Hersteller finden das praktisch, und so verpacken sie und schweißen ein, was das Zeug hält. Sogar gekochte und geschälte Eier gibt es in Kunststoffschachteln zu kaufen – absurd. Doch nicht nur die Industrie trägt dazu bei, dass immer mehr Plastikmüll entsteht. Auch viele Kunden haben es beim Einkauf gern bequem und stecken ihr Obst und Gemüse in die kleinen Kunststofftüten, die griffbereit an den Ständen hängen.

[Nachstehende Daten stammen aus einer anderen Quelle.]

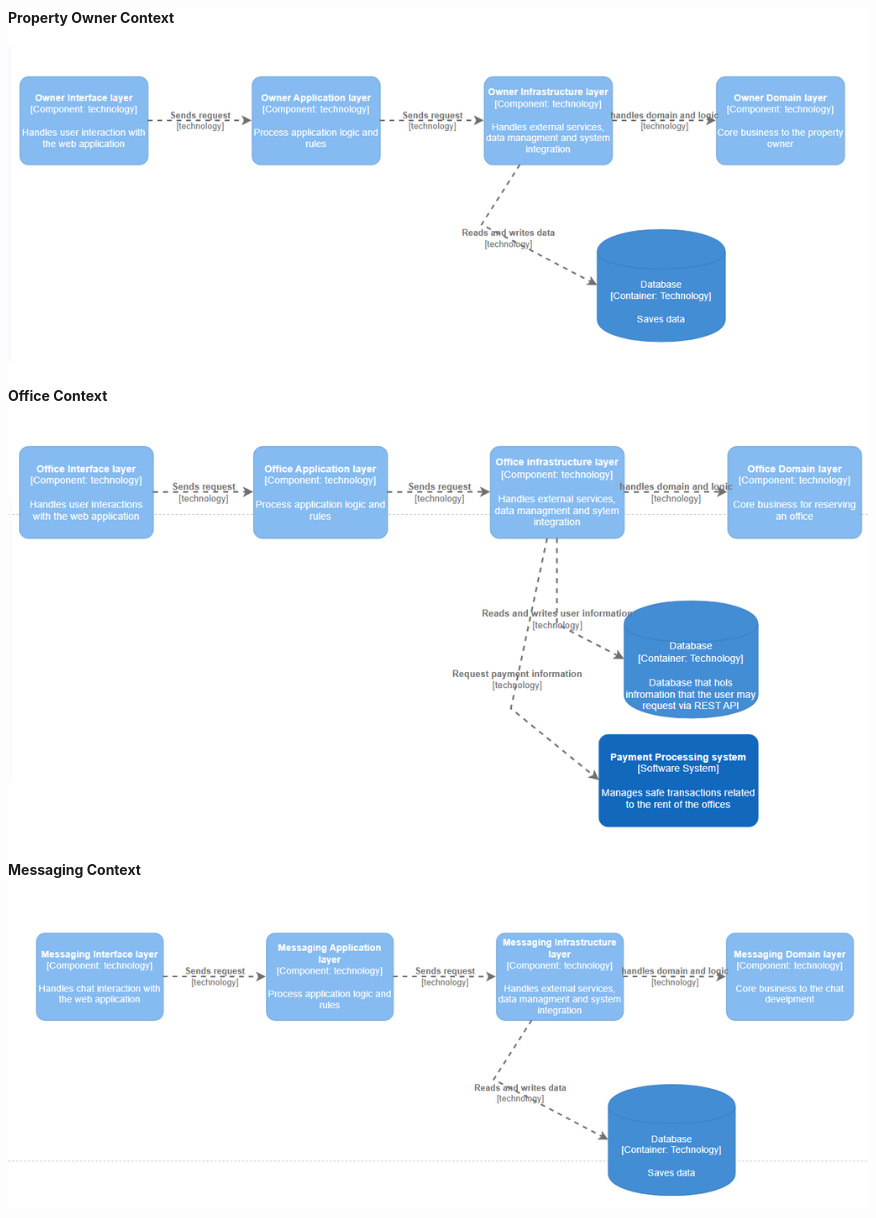 #### Property Owner Context

![DomainDrivenDesingComponentPropertyOwner](Imagenes/DDD_propertyowner.png)

#### Office Context

![DomainDrivenDesingComponentOffice](Imagenes/DDD5_officeAP.png)

#### Messaging Context

![DomainDrivenDesingComponentPropertyOwner](Imagenes/DDD_messaging.png)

Aldi will da ansetzen und verlangt einen Cent pro Tüte. Aber werden die Kunden wegen eines solchen lächerlich geringen Betrags wirklich ihr Verhalten ändern? Wohl kaum. Zehn Cent wären besser gewesen.

Interessanter ist aber der zweite Ansatz, den Aldi im Kampf gegen den Kunststoffmüll verfolgt: Als Alternative zu den Obst- und Gemüsebeuteln verkauft der Discounter künftig wiederverwendbare Netze. Das ist zwar nichts grundsätzlich Neues, denn andere Handelsketten bieten solche Produkte schon seit Längerem an. Aber wenn auch Billiganbieter das Prinzip Nachhaltigkeit entdecken, bedeutet das immerhin ein Fortschritt.

Vielleicht kommt es ja bald wieder so, wie es früher einmal üblich war: Die Kunden packen bei ihrem Einkauf alles in ihre mitgebrachten Beutel, Netze und Boxen, mit der Folge, dass die Plastiktüte der Vergangenheit angehören würde. Der Umwelt würde ein solches Verbraucherverhalten guttun. Nur müssten noch weitere Schritte zum – möglichst – plastikfreien Einkauf folgen. Dann aber von den Herstellern und Händlern.